1. Release < 7.03/7.31 or the security session management is inactive: An own CSRF cookie gets generated (sap-XSRF_<SystemID>_<SAPClient>) and this CSRF token remains valid for 24 hours (86400 seconds).

2. Release >= 7.03/7.31, the validity is bound to the security session, which depends on the system parameter http/security_session_timeout value (see transaction RZ11 for details on this parameter). By default, the security session management is active in these releases."

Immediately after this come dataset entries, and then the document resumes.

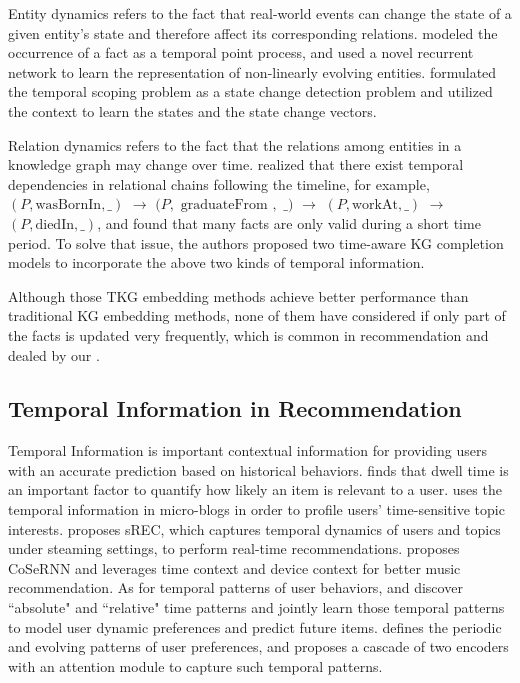 Entity dynamics refers to the fact that real-world events can
change the state of a given entity's state and therefore affect its
corresponding relations. 
%
\cite{knowevolve} modeled the occurrence of a fact as a
temporal point process, and used a novel recurrent network to learn the
representation of non-linearly evolving entities. 
%
\cite{contextTemporal} formulated the temporal scoping
problem as a state change detection problem and utilized the context to learn
the states and the state change vectors.

Relation dynamics refers to the fact that the relations
among entities in a knowledge graph may change over time. 
%
\cite{relation_dy} realized that there exist temporal
dependencies in relational chains following the timeline, for example,
$(P,\text{wasBornIn}, \_ )$ $ \rightarrow$ $ (P, $ $ \text{graduateFrom}$ $, $ $\_ ) $ $\rightarrow $ $(P, \text{workAt}, \_ ) $
$\rightarrow $ $(P,\text{diedIn}, \_ )$, and found that many facts are only
valid during a short time period. To solve that issue, the authors proposed two
time-aware KG completion models to incorporate the above two kinds of temporal
information.

Although those TKG embedding methods achieve better
performance than traditional KG embedding methods, 
none of them have considered if only part of the facts is updated very frequently, which is common in recommendation
and dealed by our \tkgrec.

\subsection{Temporal Information in Recommendation}

Temporal Information is important contextual information for providing users 
with an accurate prediction based on historical behaviors\cite{timeSurveyReview}.
\cite{yi2014beyond} finds that dwell time is an important factor to quantify how likely an item is relevant to a user.
\cite{liang2012time} uses the temporal information in micro-blogs in order to profile users' time-sensitive topic interests.
\cite{chang2017streaming} proposes sREC, which captures temporal dynamics of users and topics under steaming settings, to perform real-time recommendations.
\cite{seqInMusic} proposes CoSeRNN and leverages time context and device context for better music recommendation.
As for temporal patterns of user behaviors, \cite{timeMatters} and \cite{timeAwareSeq} discover ``absolute" and ``relative" time patterns and jointly learn those temporal patterns to model user dynamic preferences and predict future items.
\cite{heteTemporal} defines the periodic and evolving patterns of user preferences, and proposes a cascade of two encoders with an attention module to capture such temporal patterns.

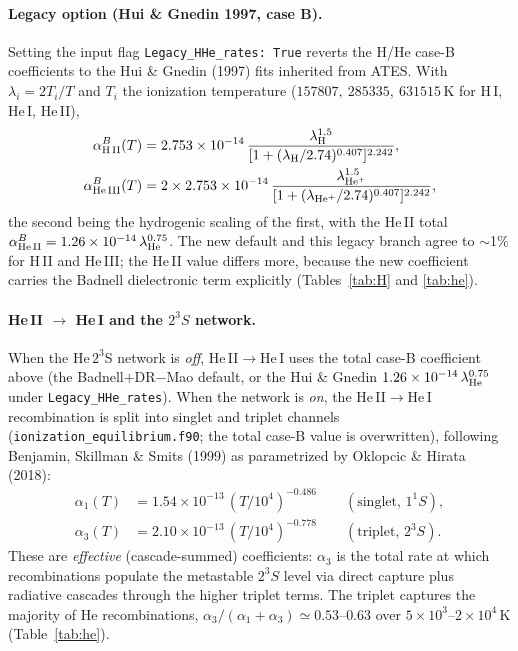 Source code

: \documentclass[english,a4paper]{my_memo}
\begin{document}
\paragraph{Legacy option (Hui \& Gnedin 1997, case B).} Setting the input flag
\texttt{Legacy\_HHe\_rates: True} reverts the H/He case-B coefficients to the
Hui \& Gnedin (1997) fits inherited from ATES. With $\lambda_i = 2 T_i/T$ and
$T_i$ the ionization temperature ($157807,\ 285335,\ 631515\,$K for H\,I, He\,I,
He\,II),
\begin{align}
\alpha_{\rm H\,II}^{B}(T) &= 2.753\times10^{-14}\,
   \frac{\lambda_{\rm H}^{1.5}}{[1+(\lambda_{\rm H}/2.74)^{0.407}]^{2.242}}, \\
\alpha_{\rm He\,III}^{B}(T) &= 2\times 2.753\times10^{-14}\,
   \frac{\lambda_{\rm He^+}^{1.5}}{[1+(\lambda_{\rm He^+}/2.74)^{0.407}]^{2.242}},
\end{align}
the second being the hydrogenic scaling of the first, with the He\,II total
$\alpha_{\rm He\,II}^{B}=1.26\times10^{-14}\,\lambda_{\rm He}^{0.75}$. The new
default and this legacy branch agree to $\sim$1\% for H\,II and He\,III; the
He\,II value differs more, because the new coefficient carries the Badnell
dielectronic term explicitly (Tables~\ref{tab:H} and \ref{tab:he}).

\paragraph{He\,II $\to$ He\,I and the $2^3S$ network.} When the He\,$2^3$S
network is \emph{off}, He\,II$\to$He\,I uses the total case-B coefficient
above (the Badnell$+$DR$-$Mao default, or the Hui \& Gnedin
$1.26\times10^{-14}\,\lambda_{\rm He}^{0.75}$ under \texttt{Legacy\_HHe\_rates}).
When the network is \emph{on}, the He\,II$\to$He\,I recombination is split
into singlet and triplet channels (\texttt{ionization\_equilibrium.f90};
the total case-B value is overwritten), following Benjamin, Skillman \&
Smits (1999) as parametrized by Oklopcic \& Hirata (2018):
\begin{align}
\alpha_{1}(T) &= 1.54\times10^{-13}\,(T/10^4)^{-0.486}
   \qquad(\text{singlet, }1^1S),\\
\alpha_{3}(T) &= 2.10\times10^{-13}\,(T/10^4)^{-0.778}
   \qquad(\text{triplet, }2^3S).
\end{align}
These are \emph{effective} (cascade-summed) coefficients: $\alpha_3$ is
the total rate at which recombinations populate the metastable $2^3S$
level via direct capture plus radiative cascades through the higher
triplet terms. The triplet captures the majority of He recombinations,
$\alpha_3/(\alpha_1+\alpha_3)\simeq0.53$--$0.63$ over
$5\times10^3$--$2\times10^4\,$K (Table~\ref{tab:he}).
\end{document}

Cross-Site Request Forgery Protection - SAP Gateway Foundation (SAP_GWFND) - SAP Library

So it depends on the session and I found also the table the session ID and the CSRF token is saved

SECURITY_CONTEXT and in the ->POST() call itself he generates a new entry in this table - when I hard change the token to the token from the new created table line it works ^^

1) after get post and before POST call

2) when I debug in POST call before method call /IWCOR/IF_REST_CSRF_HANDLER~VALIDATE_CSRF_TOKEN

system calls fuba  TH_GET_SECURITY_CONTEXT_REF which returns the LINK for the newest generated token - here 2767E995468E11E5A473005056B03327

here the short extract from GET to POST with same object and only after execute the POST the second CSRF token is created somehow

      lo_rest_client->get( exceptions others = 1 ).
* Get Token after GET
      lv_token = lo_rest_client->get_response_header( /iwfnd/if_oci_common=>gc_xcsrf_token ).

** POST with CSRF token

* Set the CSRF token to the header
      lo_rest_client->set_request_header(
            exporting iv_name  = /iwfnd/if_oci_common=>gc_xcsrf_token
                      iv_value = lv_token ).

      lo_request ?= lo_rest_client->create_request_entity( ).
* set data
      lo_request->set_string_data( lv_json_post_data ).

* POST  / until here there is only one token in table SECURITY_CONTEXT
      lo_rest_client->post( lo_request ).